Sylvia Anastasia Buie

Class of  ‘70

A member of the last class to graduate from Alexander High School, Sylvia Anastasia Buie is the second of six children of the late Jesse and Leatrice Buie.

As an honor student, she was very active in most extracurricular activities and community projects. Immediately following graduation, she entered the famed Dillard University in New Orleans, Louisiana. She transferred to Michigan State University in East Lansing, Michigan. Once she was settled in, she just decided every degree would be earned from MSU — bachelor of science, master’s and Ed.S.

Her career years have been centered on improving the educational experience for both student and teacher. She has worked in the Ingham Intermediate School District, East Lansing Public Schools District and Michigan State University Office of Gifted and Talented Programs in the Division of the Honors College.

Buie spent over 40 years in education, most recently as director of gifted and talented education. There she advocated developing and promoting differentiated educational enrichment instructions and programs for high ability students.  Also she is the director of literacy instruction, providing professional development services in the area of literacy for teachers, administrators and support staff.
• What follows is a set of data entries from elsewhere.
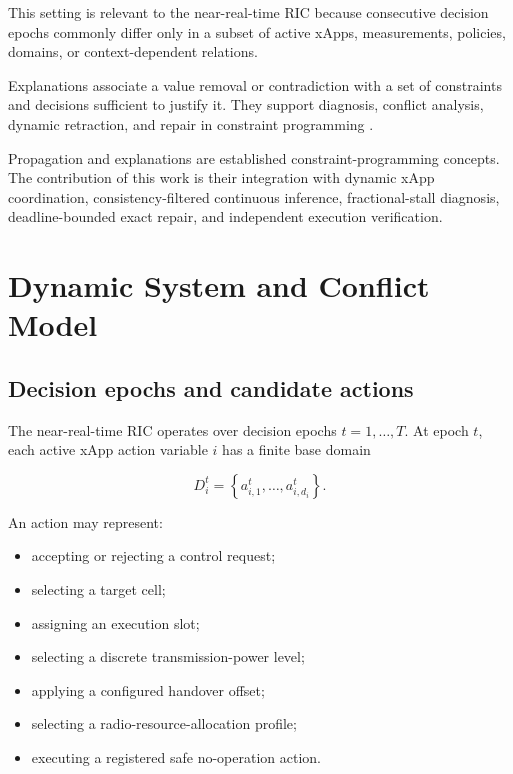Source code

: \documentclass[pdflatex,sn-mathphys-num,iicol,oneside]{sn-jnl}
\begin{document}
This setting is relevant to the near-real-time RIC because consecutive
decision epochs commonly differ only in a subset of active xApps,
measurements, policies, domains, or context-dependent relations.

Explanations associate a value removal or contradiction with a set of
constraints and decisions sufficient to justify it. They support
diagnosis, conflict analysis, dynamic retraction, and repair in
constraint programming \cite{gupta2021explanations}.

Propagation and explanations are established constraint-programming
concepts. The contribution of this work is their integration with
dynamic xApp coordination, consistency-filtered continuous inference,
fractional-stall diagnosis, deadline-bounded exact repair, and
independent execution verification.

\section{Dynamic System and Conflict Model}
\label{sec:model}

\subsection{Decision epochs and candidate actions}

The near-real-time RIC operates over decision epochs
$t=1,\ldots,T$. At epoch $t$, each active xApp action variable $i$
has a finite base domain

\begin{equation}
D_i^t
=
\left\{
a_{i,1}^t,\ldots,a_{i,d_i}^t
\right\}.
\end{equation}

An action may represent:

\begin{itemize}
    \item accepting or rejecting a control request;
    \item selecting a target cell;
    \item assigning an execution slot;
    \item selecting a discrete transmission-power level;
    \item applying a configured handover offset;
    \item selecting a radio-resource-allocation profile;
    \item executing a registered safe no-operation action.
\end{itemize}
\end{document}

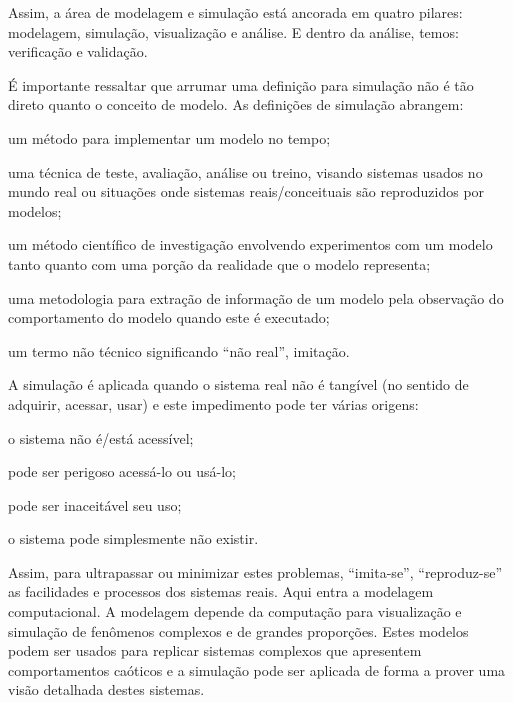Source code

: \documentclass[a4paper,12pt,oneside,onecolumn]{uerj}
\begin{document}
Assim, a área de modelagem e simulação está ancorada em quatro pilares: modelagem, simulação, visualização e análise. E dentro da análise, temos: verificação e validação.

É importante ressaltar que arrumar uma definição para simulação não é tão direto quanto o conceito de modelo. As definições de simulação abrangem:

\begin{lcircp}
    \item um método para implementar um modelo no tempo;
    \item uma técnica de teste, avaliação, análise ou treino, visando sistemas usados no mundo real ou situações onde sistemas reais/conceituais são reproduzidos por modelos;
    \item um método científico de investigação envolvendo experimentos com um modelo tanto quanto com uma porção da realidade que o modelo representa;
    \item uma metodologia para extração de informação de um modelo pela observação do comportamento do modelo quando este é executado;
    \item um termo não técnico significando ``não real'', imitação.\\
\end{lcircp}

A simulação é aplicada quando o sistema real não é tangível (no sentido de adquirir, acessar, usar) e este impedimento pode ter várias origens:

\begin{lcircp}
    \item o sistema não é/está acessível;
    \item pode ser perigoso acessá-lo ou usá-lo;
    \item pode ser inaceitável seu uso;
    \item o sistema pode simplesmente não existir.\\
\end{lcircp}

Assim, para ultrapassar ou minimizar estes problemas, ``imita-se'', ``reproduz-se'' as facilidades e processos dos sistemas reais. Aqui entra a modelagem computacional. A modelagem depende da computação para visualização e simulação de fenômenos complexos e de grandes proporções. Estes modelos podem ser usados para replicar sistemas complexos que apresentem comportamentos caóticos e a simulação pode ser aplicada de forma a prover uma visão detalhada destes sistemas.
\end{document}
During this tenure, Sylvia was instrumental in the design, development, and implementation of the gifted and talented program for the East Lansing Public School District. As such, she was responsible for the sight of 13 local school districts gifted and talented programs.

She holds the distinct honor of being elected the first Black and female president of the East Lansing School Association Teachers’ Union. In this capacity Sylvia was the chief negotiator and instrumental in leading the district’s negotiation team to its first ever three-year contract with consecutive increases.

She is an active member of Delta Sigma Theta Sorority Inc., the Links, Incorporated, Junior League of Lansing, Jack and Jill of America, Inc., Retired Educator Association, National Council of Teachers of Mathematics, National Association of Gifted Children, Association of Educational Service Agencies, National Education Association, National Science Teachers Association, ASCD, Learn, Teach, Lead (A global community of educators dedicated to excellence in learning, teaching and leading), Council for Exceptional Children, and the International Reading Association.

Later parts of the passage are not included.